Para fines de año la salud de mi madre se había deteriorado aún más: su cuerpo estaba demacrado y su piel, transparente. Los doctores dijeron que ya no volvería a tener ni un instante de consciencia. La única alternativa era esperar el desenlace inevitable, que podía producirse en cualquier momento. Cargué mi mochila con algo de ropa y me instalé de forma casi permanente en una porteña manzana de Parque Patricios. No pude evitar recordar la última conversación que mantuve con ella. Desde su horizontalidad forzada y con el televisor estancado en un canal de cocina me recomendó que jamás me casara. Me pregunto cuánto se habrá arrepentido de sus propias decisiones para llegar a sugerirme algo así. Quizás lamentaba haber conocido a mi padre, quizás hubiese preferido no tener hijos.
Las celebraciones de Navidad y Año Nuevo jamás significaron gran cosa para mí, por lo que no sufrí particularmente esas fechas. Recuerdo, en cambio, un partido veraniego entre Racing e Independiente que pude sintonizar de milagro en una vieja radio portátil. El Rojo, con una formación suplente, goleó 4 a 0 a su clásico rival. Valoré esas dos horas de distracción más de lo que hoy podría valorar un encuentro íntimo con Scarlett Johansson.

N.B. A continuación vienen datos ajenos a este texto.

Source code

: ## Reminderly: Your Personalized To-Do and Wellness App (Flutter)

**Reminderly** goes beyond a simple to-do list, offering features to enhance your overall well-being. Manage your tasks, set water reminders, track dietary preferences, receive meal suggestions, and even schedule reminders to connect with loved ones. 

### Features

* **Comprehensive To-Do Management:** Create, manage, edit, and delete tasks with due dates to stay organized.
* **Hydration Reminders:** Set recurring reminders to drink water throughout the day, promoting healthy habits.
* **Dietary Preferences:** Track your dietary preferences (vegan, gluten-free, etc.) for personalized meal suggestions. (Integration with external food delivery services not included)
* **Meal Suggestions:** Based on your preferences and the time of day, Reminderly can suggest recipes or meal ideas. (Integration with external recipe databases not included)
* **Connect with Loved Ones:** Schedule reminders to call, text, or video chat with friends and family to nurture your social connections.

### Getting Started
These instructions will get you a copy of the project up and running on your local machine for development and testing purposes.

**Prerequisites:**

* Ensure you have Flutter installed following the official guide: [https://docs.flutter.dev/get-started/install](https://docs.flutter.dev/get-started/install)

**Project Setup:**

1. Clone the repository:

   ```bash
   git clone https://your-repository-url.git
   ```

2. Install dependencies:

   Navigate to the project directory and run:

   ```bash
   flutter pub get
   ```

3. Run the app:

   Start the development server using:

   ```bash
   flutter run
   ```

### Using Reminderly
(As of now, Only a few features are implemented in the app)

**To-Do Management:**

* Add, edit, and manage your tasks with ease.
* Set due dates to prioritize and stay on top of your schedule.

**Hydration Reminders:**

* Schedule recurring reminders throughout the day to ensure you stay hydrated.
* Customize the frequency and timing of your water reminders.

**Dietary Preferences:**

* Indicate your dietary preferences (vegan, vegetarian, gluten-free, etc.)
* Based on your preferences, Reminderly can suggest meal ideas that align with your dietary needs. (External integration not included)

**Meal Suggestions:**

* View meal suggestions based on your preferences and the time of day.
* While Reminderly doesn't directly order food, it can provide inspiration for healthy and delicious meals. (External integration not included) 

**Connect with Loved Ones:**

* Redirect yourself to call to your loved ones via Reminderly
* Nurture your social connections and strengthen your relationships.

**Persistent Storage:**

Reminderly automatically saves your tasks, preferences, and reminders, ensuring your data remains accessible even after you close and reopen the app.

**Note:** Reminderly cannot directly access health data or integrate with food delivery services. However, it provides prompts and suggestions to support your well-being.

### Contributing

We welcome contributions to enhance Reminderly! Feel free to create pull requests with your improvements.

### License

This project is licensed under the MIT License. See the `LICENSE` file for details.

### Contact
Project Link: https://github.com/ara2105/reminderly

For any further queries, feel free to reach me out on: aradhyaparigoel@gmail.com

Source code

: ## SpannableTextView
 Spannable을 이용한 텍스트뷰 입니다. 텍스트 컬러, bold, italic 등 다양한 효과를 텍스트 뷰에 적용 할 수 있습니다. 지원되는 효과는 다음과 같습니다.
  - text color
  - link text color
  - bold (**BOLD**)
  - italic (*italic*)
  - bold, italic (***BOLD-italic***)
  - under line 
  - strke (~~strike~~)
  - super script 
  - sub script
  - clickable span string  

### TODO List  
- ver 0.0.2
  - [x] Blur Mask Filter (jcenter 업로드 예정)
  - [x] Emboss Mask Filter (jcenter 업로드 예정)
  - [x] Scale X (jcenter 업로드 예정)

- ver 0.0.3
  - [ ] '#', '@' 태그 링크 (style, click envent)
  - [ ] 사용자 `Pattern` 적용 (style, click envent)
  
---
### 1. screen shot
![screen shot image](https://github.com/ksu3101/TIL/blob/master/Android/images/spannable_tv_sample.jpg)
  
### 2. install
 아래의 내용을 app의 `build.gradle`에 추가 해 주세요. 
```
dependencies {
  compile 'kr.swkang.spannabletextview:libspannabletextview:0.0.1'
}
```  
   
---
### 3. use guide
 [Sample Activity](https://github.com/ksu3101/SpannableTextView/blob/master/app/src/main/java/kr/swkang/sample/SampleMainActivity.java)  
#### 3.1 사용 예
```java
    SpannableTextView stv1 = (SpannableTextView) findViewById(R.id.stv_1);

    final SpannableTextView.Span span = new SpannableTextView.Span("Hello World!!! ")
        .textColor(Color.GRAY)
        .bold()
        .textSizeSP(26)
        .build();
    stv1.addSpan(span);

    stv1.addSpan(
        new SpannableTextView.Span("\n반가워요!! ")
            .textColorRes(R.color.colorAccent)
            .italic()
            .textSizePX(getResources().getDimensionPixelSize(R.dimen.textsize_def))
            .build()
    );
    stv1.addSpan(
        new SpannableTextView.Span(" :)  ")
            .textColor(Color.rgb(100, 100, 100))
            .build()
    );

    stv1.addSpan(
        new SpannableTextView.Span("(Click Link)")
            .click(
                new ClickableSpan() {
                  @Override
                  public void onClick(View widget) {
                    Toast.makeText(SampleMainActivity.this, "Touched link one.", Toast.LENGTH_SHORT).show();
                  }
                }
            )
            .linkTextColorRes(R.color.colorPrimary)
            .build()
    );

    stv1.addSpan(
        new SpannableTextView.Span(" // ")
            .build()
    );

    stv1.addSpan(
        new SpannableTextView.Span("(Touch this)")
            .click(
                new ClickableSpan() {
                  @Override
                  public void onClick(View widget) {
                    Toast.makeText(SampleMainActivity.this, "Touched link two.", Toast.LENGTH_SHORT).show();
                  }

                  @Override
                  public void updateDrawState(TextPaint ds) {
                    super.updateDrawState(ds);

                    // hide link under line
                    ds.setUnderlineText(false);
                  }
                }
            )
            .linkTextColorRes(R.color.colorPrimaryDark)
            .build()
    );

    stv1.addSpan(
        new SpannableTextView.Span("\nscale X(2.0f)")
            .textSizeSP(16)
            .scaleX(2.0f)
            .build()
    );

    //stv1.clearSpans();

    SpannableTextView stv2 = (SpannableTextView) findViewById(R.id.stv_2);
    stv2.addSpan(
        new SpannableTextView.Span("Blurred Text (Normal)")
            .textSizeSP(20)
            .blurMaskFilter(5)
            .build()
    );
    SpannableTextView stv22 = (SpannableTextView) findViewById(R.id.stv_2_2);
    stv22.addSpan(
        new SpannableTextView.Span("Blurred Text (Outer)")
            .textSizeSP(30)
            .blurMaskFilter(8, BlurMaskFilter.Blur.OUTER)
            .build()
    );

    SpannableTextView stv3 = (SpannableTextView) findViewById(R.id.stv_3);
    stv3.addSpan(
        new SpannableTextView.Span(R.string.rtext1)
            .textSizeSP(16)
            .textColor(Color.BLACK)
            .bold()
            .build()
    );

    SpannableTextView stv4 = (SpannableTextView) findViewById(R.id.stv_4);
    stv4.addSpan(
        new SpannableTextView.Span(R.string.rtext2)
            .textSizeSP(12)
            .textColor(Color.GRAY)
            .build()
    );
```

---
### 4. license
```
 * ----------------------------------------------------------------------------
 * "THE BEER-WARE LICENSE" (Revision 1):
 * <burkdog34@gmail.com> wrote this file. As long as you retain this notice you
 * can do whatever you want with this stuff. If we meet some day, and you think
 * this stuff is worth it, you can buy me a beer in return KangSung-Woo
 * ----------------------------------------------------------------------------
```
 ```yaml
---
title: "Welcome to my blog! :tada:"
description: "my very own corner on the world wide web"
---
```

Uno se termina acostumbrando a todo, incluso a la inminencia de la muerte. Aún ante las condiciones más adversas el espíritu humano encontrará una manera de sobreponerse, el impulso vital es siempre más fuerte. Sobre la calle Caseros había un bar que preparaba un dignísimo tostado de jamón, queso y tomate; allí me hice amigo del mozo, un hombre muy mayor que mantenía las antiguas costumbres de su noble oficio. Acompañaba mis almuerzos con el libro de Saramago. Ricardo Reis era uno de los tantos heterónimos de Fernando Pessoa, enorme autor portugués que ha llegado a ser comparado con Walt Whitman. Creo que el único recuerdo que guardo de la novela es la descripción pormenorizada de una Lisboa cotidiana y el modo en que el protagonista parecía ajeno a todo lo que lo rodeaba. El límite entre la vida y la muerte se mostraba más difuso a cada página.
Del mismo modo en que jugamos a no pisar los bordes de las baldosas o a disputar carreras imaginarias en las escaleras del subte, mientras leía me quise convencer que Ricardo Reis y mi madre morirían al mismo tiempo: cuando yo concluyese el libro ella acompañaría al poeta en su viaje final. Eso no sucedió. No todos los rituales neuróticos son infalibles. Terminé el libro a comienzos de enero y, una vez finalizado, lo reemplacé por algo tan mundano como el diario que me prestaban en el bar.
El 12 de enero me desperté a las 6:26 enceguecido por el sol precoz que comenzaba a asomarse por la ventana del hospital. Más allá de mis circunstancias particulares se trataba de un lindo día de verano. Apenas tuve tiempo de abrir los ojos y mirar hacia afuera porque a las 6:28 mi madre, con una pequeña demora, decidió acompañar a Ricardo Reis.